Step 1: Ingest the Stream
First, drag an HLS Input node onto the canvas.
We will use a royalty-free stream from Tears of Steel. Fifth Layer immediately starts handling the manifest parsing and segment downloading for you.

Step 2: Decode the Audio
We can now stage AWS Transcribe’s audio requirements, setting it to PCM audio, mono channel, at a specific sample rate. The raw audio from an HLS stream is usually AAC or MP3, which AWS won’t accept directly via streaming.
Drag in the Audio Decoder (v2) node. Connect the audio output from the HLS node to the input of the Decoder. Set the properties to match AWS requirements:
- Sample Rate:
8000Hz - Channels:
1 (Mono)

Step 3: Connect to AWS Transcribe
Now for the AI. Add the AWS Transcribe Streaming node.
Fifth Layer has a secure Secrets Manager, so you don’t have to hardcode API keys.

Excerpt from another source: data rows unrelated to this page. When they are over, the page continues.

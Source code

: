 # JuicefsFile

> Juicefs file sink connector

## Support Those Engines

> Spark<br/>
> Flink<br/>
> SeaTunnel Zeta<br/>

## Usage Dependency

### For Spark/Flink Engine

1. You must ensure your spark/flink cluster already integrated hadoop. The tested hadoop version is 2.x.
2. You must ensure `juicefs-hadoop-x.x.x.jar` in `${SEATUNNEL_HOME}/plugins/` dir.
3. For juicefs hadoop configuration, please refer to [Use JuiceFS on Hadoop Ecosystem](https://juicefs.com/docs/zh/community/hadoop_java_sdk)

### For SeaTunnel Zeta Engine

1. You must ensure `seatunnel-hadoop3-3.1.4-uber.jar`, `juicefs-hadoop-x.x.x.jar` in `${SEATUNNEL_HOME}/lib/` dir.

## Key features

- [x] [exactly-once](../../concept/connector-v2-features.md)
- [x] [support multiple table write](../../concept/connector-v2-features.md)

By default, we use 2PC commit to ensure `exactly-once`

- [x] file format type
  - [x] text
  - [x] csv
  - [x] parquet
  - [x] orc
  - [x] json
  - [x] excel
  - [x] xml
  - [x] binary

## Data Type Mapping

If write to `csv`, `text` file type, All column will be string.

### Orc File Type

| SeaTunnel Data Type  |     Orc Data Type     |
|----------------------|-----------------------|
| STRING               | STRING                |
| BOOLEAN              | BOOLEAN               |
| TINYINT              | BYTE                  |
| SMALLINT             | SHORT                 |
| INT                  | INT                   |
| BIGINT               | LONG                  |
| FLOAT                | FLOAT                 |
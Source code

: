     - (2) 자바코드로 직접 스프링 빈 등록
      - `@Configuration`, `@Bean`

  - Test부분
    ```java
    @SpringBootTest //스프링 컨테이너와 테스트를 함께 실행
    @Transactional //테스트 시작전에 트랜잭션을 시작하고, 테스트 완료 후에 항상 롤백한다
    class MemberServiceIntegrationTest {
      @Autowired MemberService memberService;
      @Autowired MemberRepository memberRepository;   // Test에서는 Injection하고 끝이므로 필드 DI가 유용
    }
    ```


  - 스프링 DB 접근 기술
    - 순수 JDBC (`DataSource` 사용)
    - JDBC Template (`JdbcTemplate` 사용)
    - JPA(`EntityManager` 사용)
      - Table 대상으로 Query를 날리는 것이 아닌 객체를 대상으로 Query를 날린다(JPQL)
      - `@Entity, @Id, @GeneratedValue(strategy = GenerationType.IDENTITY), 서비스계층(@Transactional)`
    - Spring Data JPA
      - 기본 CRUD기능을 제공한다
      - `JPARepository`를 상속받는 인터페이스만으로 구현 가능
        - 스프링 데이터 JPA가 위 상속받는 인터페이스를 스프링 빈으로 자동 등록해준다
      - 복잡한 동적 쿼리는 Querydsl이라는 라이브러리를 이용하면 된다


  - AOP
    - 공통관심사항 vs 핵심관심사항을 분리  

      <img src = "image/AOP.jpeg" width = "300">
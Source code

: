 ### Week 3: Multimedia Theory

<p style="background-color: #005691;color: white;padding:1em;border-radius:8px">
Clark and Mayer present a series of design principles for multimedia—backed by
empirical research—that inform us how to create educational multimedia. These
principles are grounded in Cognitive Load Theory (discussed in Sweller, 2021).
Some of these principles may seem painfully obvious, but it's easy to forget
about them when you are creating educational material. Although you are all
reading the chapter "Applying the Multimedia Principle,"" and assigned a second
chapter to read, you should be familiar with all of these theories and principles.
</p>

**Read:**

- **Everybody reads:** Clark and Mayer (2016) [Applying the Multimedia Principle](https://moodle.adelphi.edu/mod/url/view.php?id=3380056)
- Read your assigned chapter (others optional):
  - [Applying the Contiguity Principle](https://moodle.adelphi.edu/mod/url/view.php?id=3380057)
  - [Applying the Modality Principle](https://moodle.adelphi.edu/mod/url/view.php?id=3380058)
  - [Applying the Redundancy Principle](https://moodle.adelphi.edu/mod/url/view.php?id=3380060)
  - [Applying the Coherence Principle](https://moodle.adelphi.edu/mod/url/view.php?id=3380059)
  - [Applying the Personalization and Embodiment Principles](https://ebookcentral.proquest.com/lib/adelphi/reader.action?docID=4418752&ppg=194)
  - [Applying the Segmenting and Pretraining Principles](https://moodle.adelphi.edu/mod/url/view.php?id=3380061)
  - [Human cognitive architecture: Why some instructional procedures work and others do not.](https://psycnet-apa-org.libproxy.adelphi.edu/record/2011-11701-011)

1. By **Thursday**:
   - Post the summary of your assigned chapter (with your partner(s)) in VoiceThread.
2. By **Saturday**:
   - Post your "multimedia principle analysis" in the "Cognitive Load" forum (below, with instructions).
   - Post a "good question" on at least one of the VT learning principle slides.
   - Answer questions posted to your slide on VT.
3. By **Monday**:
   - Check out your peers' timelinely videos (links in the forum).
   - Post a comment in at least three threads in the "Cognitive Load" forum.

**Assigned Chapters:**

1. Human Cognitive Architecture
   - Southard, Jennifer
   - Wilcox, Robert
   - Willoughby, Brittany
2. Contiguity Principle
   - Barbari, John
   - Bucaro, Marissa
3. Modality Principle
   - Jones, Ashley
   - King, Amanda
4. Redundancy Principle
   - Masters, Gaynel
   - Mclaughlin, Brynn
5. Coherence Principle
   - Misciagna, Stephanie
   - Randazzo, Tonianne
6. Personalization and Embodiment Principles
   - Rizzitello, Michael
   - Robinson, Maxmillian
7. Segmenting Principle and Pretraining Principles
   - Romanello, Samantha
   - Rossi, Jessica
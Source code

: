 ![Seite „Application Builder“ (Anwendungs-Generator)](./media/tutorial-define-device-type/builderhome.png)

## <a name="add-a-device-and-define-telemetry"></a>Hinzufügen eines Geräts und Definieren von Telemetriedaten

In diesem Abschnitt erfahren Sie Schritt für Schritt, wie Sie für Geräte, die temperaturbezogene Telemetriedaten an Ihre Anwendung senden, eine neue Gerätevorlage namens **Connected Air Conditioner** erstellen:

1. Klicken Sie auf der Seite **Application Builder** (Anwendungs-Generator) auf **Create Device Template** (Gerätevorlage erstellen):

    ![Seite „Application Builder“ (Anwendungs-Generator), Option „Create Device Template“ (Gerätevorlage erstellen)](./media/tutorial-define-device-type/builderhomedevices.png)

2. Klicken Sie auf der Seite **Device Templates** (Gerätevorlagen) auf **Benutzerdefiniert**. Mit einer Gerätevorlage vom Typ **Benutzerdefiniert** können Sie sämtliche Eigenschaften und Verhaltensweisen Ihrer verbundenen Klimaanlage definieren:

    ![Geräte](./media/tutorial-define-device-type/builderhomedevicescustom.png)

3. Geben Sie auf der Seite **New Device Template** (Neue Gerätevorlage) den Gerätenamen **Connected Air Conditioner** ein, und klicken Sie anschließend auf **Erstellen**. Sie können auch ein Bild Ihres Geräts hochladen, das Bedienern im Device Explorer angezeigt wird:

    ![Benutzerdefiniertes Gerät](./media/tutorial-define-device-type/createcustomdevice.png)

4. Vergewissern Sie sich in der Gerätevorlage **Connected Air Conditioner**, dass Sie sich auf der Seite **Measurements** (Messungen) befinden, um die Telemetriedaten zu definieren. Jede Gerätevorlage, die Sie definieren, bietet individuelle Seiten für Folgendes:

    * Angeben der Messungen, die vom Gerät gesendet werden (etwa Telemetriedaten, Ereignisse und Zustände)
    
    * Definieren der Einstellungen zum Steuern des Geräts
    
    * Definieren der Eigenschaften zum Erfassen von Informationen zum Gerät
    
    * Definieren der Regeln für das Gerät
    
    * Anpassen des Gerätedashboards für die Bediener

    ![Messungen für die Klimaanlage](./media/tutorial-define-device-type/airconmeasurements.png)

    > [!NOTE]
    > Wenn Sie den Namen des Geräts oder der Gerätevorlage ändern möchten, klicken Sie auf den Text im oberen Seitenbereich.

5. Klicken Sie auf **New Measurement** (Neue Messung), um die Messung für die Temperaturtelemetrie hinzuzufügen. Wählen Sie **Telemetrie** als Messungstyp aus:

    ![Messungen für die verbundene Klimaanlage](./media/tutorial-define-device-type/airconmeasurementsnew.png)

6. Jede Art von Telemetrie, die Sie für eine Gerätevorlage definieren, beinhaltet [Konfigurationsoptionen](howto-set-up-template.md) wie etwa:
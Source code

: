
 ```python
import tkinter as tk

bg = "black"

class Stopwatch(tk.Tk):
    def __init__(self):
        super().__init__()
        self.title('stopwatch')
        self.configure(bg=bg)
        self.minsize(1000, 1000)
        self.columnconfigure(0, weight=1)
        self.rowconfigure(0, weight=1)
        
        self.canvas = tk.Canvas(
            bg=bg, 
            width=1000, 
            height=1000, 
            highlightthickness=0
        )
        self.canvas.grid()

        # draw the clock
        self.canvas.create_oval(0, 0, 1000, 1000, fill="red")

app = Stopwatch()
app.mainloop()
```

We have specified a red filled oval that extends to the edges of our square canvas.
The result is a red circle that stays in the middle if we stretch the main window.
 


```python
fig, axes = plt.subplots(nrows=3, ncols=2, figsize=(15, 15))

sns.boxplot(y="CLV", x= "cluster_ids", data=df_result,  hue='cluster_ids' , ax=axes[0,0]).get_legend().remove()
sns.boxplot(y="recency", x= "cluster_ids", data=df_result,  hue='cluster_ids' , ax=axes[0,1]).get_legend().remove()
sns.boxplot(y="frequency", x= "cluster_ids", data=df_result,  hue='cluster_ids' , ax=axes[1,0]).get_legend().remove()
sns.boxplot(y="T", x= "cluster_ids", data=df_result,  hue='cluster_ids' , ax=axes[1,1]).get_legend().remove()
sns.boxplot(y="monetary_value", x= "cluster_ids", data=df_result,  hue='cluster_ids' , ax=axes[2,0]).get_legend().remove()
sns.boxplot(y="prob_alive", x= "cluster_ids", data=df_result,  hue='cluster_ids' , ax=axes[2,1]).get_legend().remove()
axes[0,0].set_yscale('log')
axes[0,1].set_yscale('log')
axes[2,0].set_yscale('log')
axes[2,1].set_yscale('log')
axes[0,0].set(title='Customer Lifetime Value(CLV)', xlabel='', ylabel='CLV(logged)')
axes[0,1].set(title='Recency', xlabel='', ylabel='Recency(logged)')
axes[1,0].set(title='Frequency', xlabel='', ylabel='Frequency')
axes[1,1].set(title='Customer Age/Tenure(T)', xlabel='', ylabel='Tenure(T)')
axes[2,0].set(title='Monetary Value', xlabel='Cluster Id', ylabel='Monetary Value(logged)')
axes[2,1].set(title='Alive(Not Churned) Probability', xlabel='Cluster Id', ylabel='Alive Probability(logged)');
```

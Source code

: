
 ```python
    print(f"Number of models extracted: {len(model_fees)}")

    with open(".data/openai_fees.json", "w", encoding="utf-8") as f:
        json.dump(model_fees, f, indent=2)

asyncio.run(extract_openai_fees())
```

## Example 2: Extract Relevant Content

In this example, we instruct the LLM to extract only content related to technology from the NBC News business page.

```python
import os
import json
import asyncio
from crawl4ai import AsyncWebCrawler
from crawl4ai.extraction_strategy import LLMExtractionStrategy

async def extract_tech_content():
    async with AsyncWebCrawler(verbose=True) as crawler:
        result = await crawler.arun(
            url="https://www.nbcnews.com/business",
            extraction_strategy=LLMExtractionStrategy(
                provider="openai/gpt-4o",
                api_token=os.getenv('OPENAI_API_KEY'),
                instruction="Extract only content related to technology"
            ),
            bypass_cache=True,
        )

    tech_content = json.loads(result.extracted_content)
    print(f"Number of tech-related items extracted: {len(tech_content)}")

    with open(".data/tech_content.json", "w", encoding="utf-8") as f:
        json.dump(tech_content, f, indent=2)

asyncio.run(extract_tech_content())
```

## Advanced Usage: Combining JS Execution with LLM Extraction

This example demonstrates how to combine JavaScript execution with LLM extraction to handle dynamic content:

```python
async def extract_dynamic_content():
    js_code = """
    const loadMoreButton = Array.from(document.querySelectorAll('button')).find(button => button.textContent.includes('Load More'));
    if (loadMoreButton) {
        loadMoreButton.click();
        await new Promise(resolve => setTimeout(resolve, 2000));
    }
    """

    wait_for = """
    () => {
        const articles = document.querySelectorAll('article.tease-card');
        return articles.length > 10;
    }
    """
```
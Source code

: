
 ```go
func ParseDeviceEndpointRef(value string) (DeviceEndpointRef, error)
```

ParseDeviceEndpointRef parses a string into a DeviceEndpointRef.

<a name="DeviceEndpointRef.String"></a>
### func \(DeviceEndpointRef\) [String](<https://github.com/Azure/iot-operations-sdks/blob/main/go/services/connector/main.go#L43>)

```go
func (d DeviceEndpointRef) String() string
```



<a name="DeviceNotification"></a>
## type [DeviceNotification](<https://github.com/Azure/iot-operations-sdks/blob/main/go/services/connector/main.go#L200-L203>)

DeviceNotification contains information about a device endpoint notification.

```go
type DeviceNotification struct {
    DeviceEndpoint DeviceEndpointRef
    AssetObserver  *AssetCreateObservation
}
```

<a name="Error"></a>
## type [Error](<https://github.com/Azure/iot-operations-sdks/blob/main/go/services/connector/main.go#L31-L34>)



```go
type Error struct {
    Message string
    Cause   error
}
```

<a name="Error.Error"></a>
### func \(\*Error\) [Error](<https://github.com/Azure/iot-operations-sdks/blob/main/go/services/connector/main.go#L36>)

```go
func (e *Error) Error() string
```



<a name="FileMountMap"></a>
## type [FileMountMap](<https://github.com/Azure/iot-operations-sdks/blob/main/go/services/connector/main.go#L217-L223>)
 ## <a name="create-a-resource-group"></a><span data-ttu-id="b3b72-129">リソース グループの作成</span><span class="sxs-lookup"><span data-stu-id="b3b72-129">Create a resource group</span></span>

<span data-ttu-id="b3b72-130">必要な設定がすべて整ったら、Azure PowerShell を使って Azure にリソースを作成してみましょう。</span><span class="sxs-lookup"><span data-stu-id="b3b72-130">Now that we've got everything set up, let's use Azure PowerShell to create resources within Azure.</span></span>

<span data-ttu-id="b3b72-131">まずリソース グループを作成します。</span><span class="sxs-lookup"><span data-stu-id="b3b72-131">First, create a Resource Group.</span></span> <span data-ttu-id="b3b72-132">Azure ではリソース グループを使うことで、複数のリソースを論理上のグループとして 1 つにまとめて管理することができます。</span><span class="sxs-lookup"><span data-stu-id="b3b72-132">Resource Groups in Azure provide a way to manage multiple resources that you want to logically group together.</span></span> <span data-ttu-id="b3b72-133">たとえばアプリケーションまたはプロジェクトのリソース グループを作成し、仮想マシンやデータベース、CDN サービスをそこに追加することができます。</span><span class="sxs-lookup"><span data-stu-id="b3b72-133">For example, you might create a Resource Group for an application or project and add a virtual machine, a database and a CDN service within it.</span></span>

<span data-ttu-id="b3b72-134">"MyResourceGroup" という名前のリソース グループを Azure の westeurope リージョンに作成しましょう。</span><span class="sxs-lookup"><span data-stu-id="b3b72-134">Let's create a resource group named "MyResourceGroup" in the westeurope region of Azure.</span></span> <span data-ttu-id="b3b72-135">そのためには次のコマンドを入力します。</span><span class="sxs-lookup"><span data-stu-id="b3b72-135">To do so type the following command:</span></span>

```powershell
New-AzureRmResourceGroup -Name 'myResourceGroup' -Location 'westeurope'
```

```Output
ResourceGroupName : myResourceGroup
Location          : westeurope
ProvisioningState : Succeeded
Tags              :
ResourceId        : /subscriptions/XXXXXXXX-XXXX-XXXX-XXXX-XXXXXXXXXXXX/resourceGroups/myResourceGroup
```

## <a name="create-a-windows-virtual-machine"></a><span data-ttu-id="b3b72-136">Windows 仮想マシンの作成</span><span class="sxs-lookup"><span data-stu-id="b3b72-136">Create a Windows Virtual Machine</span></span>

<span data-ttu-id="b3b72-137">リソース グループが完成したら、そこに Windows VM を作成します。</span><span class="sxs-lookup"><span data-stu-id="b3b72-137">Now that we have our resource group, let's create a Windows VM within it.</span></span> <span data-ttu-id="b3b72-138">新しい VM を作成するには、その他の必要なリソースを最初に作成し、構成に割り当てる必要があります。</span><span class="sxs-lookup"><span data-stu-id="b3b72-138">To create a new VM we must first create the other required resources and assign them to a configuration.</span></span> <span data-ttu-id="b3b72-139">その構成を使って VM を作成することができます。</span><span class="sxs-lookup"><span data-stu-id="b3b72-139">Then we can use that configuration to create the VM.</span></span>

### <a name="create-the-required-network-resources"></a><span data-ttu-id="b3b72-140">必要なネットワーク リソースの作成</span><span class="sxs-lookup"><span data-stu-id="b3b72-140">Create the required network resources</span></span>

Select your credentials, choose
your region and set the language (e.g., en-GB).
Make sure the audio settings match your decoder:
- Media Sample Rate:
8000 - Media Encoding:
pcm
Fifth Layer now manages the streaming connection. If the stream pauses or buffers, Fifth Layer keeps the session alive.

Step 4: Filter the Noise
AWS Transcribe is chatty. It sends constant updates as it guesses the next word. We don’t want these partial guesses; we only want the confirmed, final sentence.
We can filter this data easily using a standard Filter node with a tiny snippet of Lua.
function filter(ctx, payload)
-- Only let the message pass if "final" is true
local data = payload["payload"]
return data["final"] == true
end
This logic runs on every single event. If the transcription isn’t final, it gets dropped. If it is, it passes to the next step.

Step 5: Save to S3
Finally, we store the data. Connect the Filter node to an AWS S3 Output node.
Configure your bucket and set a dynamic key pattern, for example:
transcriptions/${context.id}/${timestamp}.jsonl
This creates a neat archive of every block of text in the video, indexed by time.

Step 6: Run and Monitor
Click Run.
The graph turns green as data flows through. You don’t need to wait for the video to finish… this is real-time. Open the Live Logs tab to see the transcription happening instantly.
You will see JSON objects arriving that look like this:
{
"transcript": "all right, fine, I'm freaked out...",
"final": true,
"best": {
"words": [
{
"content": "all",
"start_time": 37.666,
"end_time": 37.776,
"confidence": 0.9851
},
{
"content": "right",
"start_time": 37.776,
"end_time": 37.976,
"confidence": 0.9968
}
]
}
}

Summary

In just a few minutes, we built a pipeline that:
- Ingests a complex video stream.
- Decodes audio on the fly.
- Manages a live AI integration.
- Filters and structures the data.
- Archives it to the cloud.
We did this without writing a single line of infrastructure code or worrying about server management.
With this data now in S3, you can easily build keyword alerts, video search engines or automatic summarisation tools. The video is no longer a black box—it’s data you can use.